As another approach to improve the absorption of biologics, nanostructured films (NSFs) are being studied as a means to increase transepithelial delivery. Nanostructured films fabricated with either polypropylene (PP) or polyether ether ketone (PEEK) were used to treat gastrointestinal epithelial cells [36,202]. Kam et al. demonstrated that the application of NSFs to model epithelial monolayers induced an increase in permeation of FITC-BSA, FITC-IgG, and Etanercept. They also found application of NSFs induced a decrease in barrier function, which was reversible upon removal of the film [202]. Work by Stewart et al. showed that treatment with the NSFs made direct contact with the apical surface of Caco-2 cells. The treatment with the NSFs showed that there was a decrease in barrier function after treatment. The NSFs specifically affected the transcytosis pathway and concurrently also affected the paracellular pathway [36]. Further work examining the effect of NSF on the paracellular pathway, conducted by Huang et al., identified that the application of the NSFs induced dynamic remodeling of scaffold protein ZO-1, in which junction-associated ZO-1 was displaced into cytosolic complexes.
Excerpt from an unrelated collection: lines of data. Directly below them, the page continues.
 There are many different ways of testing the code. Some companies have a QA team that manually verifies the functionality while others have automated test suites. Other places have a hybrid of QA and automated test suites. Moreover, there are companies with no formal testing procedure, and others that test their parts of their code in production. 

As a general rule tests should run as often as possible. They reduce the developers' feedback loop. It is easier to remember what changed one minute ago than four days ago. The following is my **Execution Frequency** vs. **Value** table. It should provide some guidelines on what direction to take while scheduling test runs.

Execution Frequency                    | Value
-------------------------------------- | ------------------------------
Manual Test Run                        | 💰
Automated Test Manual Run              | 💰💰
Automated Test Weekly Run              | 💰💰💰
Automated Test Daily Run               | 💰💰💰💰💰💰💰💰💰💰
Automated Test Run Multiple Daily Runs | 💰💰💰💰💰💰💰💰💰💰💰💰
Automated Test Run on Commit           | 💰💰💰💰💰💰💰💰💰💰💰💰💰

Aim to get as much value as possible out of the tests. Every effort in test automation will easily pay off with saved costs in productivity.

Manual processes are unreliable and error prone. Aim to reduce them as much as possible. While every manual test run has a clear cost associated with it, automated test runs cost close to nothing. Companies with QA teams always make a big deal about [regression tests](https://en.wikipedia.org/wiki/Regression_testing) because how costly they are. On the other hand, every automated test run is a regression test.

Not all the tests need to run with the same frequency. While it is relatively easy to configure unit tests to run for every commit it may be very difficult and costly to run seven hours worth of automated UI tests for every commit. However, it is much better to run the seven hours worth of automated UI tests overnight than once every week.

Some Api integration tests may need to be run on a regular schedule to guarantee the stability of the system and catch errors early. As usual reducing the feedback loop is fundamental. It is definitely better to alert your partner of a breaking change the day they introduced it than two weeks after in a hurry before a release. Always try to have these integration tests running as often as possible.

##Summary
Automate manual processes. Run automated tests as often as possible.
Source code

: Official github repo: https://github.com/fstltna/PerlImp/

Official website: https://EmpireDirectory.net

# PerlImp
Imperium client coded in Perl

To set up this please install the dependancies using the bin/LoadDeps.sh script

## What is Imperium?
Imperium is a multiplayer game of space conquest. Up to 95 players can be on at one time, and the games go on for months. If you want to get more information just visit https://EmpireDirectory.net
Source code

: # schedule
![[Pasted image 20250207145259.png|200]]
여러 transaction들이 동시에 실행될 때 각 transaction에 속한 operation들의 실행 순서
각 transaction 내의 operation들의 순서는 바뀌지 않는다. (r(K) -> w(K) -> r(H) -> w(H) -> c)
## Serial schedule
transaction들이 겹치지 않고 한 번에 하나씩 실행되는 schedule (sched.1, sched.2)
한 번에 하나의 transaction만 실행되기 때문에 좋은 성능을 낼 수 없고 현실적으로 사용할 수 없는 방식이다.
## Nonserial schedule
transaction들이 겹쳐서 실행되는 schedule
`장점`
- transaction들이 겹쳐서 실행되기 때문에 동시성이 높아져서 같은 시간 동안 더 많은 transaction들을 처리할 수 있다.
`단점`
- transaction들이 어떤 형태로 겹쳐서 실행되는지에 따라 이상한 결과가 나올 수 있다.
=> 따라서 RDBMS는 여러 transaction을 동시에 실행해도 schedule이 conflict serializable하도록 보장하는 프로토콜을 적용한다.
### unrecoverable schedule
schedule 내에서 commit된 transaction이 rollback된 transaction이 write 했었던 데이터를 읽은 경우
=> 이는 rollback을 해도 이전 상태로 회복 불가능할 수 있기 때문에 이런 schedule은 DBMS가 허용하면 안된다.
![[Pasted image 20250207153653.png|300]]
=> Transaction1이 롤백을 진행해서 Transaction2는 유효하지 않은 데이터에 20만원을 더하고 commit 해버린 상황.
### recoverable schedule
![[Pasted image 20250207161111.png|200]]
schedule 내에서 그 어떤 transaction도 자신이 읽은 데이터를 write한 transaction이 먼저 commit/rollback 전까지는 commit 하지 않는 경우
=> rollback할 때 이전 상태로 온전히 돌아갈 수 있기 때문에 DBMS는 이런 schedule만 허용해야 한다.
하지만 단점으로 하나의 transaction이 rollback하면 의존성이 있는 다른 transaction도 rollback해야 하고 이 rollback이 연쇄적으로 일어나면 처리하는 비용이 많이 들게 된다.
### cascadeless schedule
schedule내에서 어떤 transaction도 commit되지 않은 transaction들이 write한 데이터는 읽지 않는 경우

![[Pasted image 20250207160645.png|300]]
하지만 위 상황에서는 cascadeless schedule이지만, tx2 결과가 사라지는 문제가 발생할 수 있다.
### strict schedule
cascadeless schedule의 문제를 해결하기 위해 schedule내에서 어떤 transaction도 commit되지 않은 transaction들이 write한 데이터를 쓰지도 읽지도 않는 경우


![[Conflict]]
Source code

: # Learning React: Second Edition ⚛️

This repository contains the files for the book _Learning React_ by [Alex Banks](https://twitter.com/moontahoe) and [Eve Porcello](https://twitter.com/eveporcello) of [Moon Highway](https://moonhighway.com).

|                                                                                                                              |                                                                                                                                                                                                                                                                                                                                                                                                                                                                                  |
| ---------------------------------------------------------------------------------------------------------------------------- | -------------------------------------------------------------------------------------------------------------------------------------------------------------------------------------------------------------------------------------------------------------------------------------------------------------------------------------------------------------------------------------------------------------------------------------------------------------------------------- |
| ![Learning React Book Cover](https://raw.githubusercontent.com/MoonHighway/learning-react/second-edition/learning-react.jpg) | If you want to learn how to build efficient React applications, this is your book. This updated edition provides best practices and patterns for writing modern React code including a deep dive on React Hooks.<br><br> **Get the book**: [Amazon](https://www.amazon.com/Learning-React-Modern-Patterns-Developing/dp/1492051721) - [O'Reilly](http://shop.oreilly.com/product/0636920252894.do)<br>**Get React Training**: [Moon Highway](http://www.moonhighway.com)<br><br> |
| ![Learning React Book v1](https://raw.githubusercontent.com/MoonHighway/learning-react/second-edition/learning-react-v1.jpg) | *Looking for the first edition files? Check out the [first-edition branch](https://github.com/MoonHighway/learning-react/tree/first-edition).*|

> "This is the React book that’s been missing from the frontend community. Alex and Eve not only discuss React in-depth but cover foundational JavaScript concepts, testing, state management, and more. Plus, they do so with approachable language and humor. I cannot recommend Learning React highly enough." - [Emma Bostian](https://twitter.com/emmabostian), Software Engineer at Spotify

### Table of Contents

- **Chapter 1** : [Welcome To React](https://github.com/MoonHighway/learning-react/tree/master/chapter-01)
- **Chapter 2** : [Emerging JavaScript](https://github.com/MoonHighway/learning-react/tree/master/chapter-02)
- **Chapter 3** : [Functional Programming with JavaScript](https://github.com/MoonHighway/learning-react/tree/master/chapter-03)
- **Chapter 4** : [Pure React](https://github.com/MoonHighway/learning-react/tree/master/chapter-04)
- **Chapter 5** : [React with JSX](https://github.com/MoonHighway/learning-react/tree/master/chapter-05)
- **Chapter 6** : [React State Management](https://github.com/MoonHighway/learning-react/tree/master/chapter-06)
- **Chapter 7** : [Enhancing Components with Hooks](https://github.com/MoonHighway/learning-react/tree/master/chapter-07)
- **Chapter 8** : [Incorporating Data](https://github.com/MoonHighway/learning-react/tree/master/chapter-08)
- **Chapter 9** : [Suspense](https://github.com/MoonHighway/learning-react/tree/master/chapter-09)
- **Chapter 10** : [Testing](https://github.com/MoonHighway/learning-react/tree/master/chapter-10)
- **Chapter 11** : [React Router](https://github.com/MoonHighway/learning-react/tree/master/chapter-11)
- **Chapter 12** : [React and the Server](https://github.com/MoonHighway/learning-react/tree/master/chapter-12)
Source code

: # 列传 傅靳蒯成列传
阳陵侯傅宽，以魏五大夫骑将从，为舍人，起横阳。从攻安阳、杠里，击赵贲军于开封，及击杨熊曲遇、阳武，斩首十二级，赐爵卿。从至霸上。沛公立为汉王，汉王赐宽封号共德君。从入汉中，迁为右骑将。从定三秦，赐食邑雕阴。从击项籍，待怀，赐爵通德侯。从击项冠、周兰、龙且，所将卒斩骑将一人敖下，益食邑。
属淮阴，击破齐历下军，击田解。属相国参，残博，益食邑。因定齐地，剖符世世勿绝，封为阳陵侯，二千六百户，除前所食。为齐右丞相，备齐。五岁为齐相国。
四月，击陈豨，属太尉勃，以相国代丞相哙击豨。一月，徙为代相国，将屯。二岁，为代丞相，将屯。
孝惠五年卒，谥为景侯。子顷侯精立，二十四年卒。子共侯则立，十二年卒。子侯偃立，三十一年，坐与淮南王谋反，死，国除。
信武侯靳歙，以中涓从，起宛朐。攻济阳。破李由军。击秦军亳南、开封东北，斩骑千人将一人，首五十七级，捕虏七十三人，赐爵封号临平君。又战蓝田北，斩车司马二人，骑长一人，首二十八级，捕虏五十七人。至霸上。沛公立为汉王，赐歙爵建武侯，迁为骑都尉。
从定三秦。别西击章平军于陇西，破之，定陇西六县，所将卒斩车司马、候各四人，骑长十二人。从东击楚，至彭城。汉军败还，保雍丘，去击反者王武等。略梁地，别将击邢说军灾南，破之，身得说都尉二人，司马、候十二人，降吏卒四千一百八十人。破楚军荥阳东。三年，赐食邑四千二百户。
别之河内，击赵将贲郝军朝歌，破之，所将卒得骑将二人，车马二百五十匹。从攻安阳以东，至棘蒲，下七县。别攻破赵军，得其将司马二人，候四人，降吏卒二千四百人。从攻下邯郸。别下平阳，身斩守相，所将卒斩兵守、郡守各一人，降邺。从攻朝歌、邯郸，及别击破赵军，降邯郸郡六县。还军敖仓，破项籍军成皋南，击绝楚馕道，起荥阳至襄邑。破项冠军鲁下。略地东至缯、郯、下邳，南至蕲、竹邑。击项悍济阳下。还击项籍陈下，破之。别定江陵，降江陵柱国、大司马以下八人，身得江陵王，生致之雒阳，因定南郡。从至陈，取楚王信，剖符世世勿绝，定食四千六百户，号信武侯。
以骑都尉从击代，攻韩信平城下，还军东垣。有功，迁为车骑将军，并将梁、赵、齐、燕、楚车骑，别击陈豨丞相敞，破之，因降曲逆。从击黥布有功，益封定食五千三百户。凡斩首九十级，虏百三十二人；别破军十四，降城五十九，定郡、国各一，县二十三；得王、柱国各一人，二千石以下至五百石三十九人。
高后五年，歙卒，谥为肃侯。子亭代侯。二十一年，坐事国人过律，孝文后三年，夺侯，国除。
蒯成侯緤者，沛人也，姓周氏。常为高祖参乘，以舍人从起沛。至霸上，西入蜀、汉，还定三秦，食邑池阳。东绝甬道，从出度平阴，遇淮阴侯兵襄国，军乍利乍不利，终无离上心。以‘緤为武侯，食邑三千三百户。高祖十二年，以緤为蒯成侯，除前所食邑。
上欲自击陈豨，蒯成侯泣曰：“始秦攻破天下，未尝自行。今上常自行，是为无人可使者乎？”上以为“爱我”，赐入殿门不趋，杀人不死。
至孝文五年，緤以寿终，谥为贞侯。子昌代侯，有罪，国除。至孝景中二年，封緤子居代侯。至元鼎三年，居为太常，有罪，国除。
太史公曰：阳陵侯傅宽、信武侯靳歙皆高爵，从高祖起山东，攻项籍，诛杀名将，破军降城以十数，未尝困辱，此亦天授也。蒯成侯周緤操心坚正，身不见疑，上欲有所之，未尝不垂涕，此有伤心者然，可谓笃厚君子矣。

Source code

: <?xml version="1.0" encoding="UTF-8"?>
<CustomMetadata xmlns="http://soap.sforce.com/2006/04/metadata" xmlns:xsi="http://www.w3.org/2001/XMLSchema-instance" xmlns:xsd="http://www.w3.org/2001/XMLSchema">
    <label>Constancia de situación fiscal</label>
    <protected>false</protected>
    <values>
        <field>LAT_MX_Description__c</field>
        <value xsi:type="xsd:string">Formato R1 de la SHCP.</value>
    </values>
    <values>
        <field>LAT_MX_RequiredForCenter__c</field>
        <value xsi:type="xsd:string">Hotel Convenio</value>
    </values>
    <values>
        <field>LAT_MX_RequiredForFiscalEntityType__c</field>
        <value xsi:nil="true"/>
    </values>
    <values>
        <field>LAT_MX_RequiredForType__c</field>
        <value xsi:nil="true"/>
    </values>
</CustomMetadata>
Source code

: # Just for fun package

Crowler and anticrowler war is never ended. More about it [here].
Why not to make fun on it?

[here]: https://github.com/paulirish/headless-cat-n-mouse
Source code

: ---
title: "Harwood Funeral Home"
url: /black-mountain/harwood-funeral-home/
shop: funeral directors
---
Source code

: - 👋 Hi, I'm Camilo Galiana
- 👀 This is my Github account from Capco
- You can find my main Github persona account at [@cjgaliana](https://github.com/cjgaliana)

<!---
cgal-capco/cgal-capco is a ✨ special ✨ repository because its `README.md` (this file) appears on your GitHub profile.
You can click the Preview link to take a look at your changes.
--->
The cytosolic ZO-1 complexes were observed to colocalize with claudin proteins and associate with F-actin during formation and circulation through the cytosol. The remodeling rate of ZO-1 was found to be increased under treatment with NSFs, identified via measurement of fluorescence recovery after photobleaching (FRAP) [67]. Pairing nanostructured films with therapeutics that demonstrate limited oral bioavailability, such as biologics, or decorating the NSFs with therapeutics, such as antibiotics, could be applied to treat a variety of diseases and conditions.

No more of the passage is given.